Supplied data.
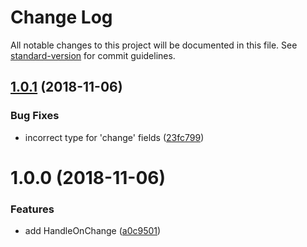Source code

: # Change Log

All notable changes to this project will be documented in this file. See [standard-version](https://github.com/conventional-changelog/standard-version) for commit guidelines.

<a name="1.0.1"></a>

## [1.0.1](https://github.com/LeDDGroup/handle-data-change/compare/v1.0.0...v1.0.1) (2018-11-06)

### Bug Fixes

- incorrect type for 'change' fields ([23fc799](https://github.com/LeDDGroup/handle-data-change/commit/23fc799))

<a name="1.0.0"></a>

# 1.0.0 (2018-11-06)

### Features

- add HandleOnChange ([a0c9501](https://github.com/LeDDGroup/handle-data-change/commit/a0c9501))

Activity. Please copy the data above exactly; the pictures do not belong in the copy.

Result for this exercise.
Source code

: # Change Log

All notable changes to this project will be documented in this file. See [standard-version](https://github.com/conventional-changelog/standard-version) for commit guidelines.

<a name="1.0.1"></a>

## [1.0.1](https://github.com/LeDDGroup/handle-data-change/compare/v1.0.0...v1.0.1) (2018-11-06)

### Bug Fixes

- incorrect type for 'change' fields ([23fc799](https://github.com/LeDDGroup/handle-data-change/commit/23fc799))

<a name="1.0.0"></a>

# 1.0.0 (2018-11-06)

### Features

- add HandleOnChange ([a0c9501](https://github.com/LeDDGroup/handle-data-change/commit/a0c9501))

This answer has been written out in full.